─── Records supplied

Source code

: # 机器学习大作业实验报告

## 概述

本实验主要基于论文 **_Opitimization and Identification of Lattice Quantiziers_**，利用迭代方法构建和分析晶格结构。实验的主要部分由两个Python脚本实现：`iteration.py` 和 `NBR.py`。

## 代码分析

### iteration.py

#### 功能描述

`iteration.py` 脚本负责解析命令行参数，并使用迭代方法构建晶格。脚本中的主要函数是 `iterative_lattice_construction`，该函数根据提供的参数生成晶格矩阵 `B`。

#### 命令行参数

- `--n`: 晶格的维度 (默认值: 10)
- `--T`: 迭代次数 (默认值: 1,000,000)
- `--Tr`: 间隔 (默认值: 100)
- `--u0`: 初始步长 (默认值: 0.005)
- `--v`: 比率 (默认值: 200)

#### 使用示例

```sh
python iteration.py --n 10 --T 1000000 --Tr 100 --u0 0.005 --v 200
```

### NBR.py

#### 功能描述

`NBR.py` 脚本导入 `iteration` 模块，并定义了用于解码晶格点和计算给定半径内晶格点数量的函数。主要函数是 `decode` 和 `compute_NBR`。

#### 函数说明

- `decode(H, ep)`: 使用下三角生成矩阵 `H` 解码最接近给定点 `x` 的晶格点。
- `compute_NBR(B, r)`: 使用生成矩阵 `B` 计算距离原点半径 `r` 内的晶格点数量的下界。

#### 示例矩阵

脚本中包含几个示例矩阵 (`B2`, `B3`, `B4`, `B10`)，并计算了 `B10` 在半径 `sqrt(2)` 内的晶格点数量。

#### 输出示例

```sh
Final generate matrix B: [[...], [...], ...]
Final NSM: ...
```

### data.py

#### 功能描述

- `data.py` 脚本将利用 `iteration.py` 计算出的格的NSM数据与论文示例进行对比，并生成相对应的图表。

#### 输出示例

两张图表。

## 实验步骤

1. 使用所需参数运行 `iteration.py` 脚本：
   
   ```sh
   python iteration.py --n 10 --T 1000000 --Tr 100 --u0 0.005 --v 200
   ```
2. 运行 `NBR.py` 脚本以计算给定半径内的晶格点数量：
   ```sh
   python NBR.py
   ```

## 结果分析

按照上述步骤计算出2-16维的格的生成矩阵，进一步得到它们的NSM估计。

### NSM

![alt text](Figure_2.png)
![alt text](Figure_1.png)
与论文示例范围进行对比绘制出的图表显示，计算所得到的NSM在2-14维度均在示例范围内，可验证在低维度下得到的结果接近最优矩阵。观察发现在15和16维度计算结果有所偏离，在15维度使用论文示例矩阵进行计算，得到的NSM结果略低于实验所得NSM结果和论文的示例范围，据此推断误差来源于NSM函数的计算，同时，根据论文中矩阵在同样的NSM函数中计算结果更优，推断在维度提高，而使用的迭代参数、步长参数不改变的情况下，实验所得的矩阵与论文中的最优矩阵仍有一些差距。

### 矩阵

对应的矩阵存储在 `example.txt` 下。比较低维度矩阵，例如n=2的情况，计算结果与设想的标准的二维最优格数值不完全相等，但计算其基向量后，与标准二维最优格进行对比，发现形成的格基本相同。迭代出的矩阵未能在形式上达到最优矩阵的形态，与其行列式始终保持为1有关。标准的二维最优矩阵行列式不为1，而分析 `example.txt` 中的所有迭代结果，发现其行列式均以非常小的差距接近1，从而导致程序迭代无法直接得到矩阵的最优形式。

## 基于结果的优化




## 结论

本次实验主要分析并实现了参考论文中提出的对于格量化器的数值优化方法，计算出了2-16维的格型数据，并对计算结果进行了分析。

──────

* **Work instruction**
Your task is to set down exactly the lines from the line containing "比率 (默认值: 200)" to the end of the data above, including both ends.

* **Exercise output**
- `--v`: 比率 (默认值: 200)

#### 使用示例

```sh
python iteration.py --n 10 --T 1000000 --Tr 100 --u0 0.005 --v 200
```

### NBR.py

#### 功能描述

`NBR.py` 脚本导入 `iteration` 模块，并定义了用于解码晶格点和计算给定半径内晶格点数量的函数。主要函数是 `decode` 和 `compute_NBR`。

#### 函数说明

- `decode(H, ep)`: 使用下三角生成矩阵 `H` 解码最接近给定点 `x` 的晶格点。
- `compute_NBR(B, r)`: 使用生成矩阵 `B` 计算距离原点半径 `r` 内的晶格点数量的下界。

#### 示例矩阵

脚本中包含几个示例矩阵 (`B2`, `B3`, `B4`, `B10`)，并计算了 `B10` 在半径 `sqrt(2)` 内的晶格点数量。

#### 输出示例

```sh
Final generate matrix B: [[...], [...], ...]
Final NSM: ...
```

### data.py

#### 功能描述

- `data.py` 脚本将利用 `iteration.py` 计算出的格的NSM数据与论文示例进行对比，并生成相对应的图表。

#### 输出示例

两张图表。

## 实验步骤

1. 使用所需参数运行 `iteration.py` 脚本：
   
   ```sh
   python iteration.py --n 10 --T 1000000 --Tr 100 --u0 0.005 --v 200
   ```
2. 运行 `NBR.py` 脚本以计算给定半径内的晶格点数量：
   ```sh
   python NBR.py
   ```

## 结果分析

按照上述步骤计算出2-16维的格的生成矩阵，进一步得到它们的NSM估计。

### NSM

![alt text](Figure_2.png)
![alt text](Figure_1.png)
与论文示例范围进行对比绘制出的图表显示，计算所得到的NSM在2-14维度均在示例范围内，可验证在低维度下得到的结果接近最优矩阵。观察发现在15和16维度计算结果有所偏离，在15维度使用论文示例矩阵进行计算，得到的NSM结果略低于实验所得NSM结果和论文的示例范围，据此推断误差来源于NSM函数的计算，同时，根据论文中矩阵在同样的NSM函数中计算结果更优，推断在维度提高，而使用的迭代参数、步长参数不改变的情况下，实验所得的矩阵与论文中的最优矩阵仍有一些差距。

### 矩阵

对应的矩阵存储在 `example.txt` 下。比较低维度矩阵，例如n=2的情况，计算结果与设想的标准的二维最优格数值不完全相等，但计算其基向量后，与标准二维最优格进行对比，发现形成的格基本相同。迭代出的矩阵未能在形式上达到最优矩阵的形态，与其行列式始终保持为1有关。标准的二维最优矩阵行列式不为1，而分析 `example.txt` 中的所有迭代结果，发现其行列式均以非常小的差距接近1，从而导致程序迭代无法直接得到矩阵的最优形式。

## 基于结果的优化




## 结论

本次实验主要分析并实现了参考论文中提出的对于格量化器的数值优化方法，计算出了2-16维的格型数据，并对计算结果进行了分析。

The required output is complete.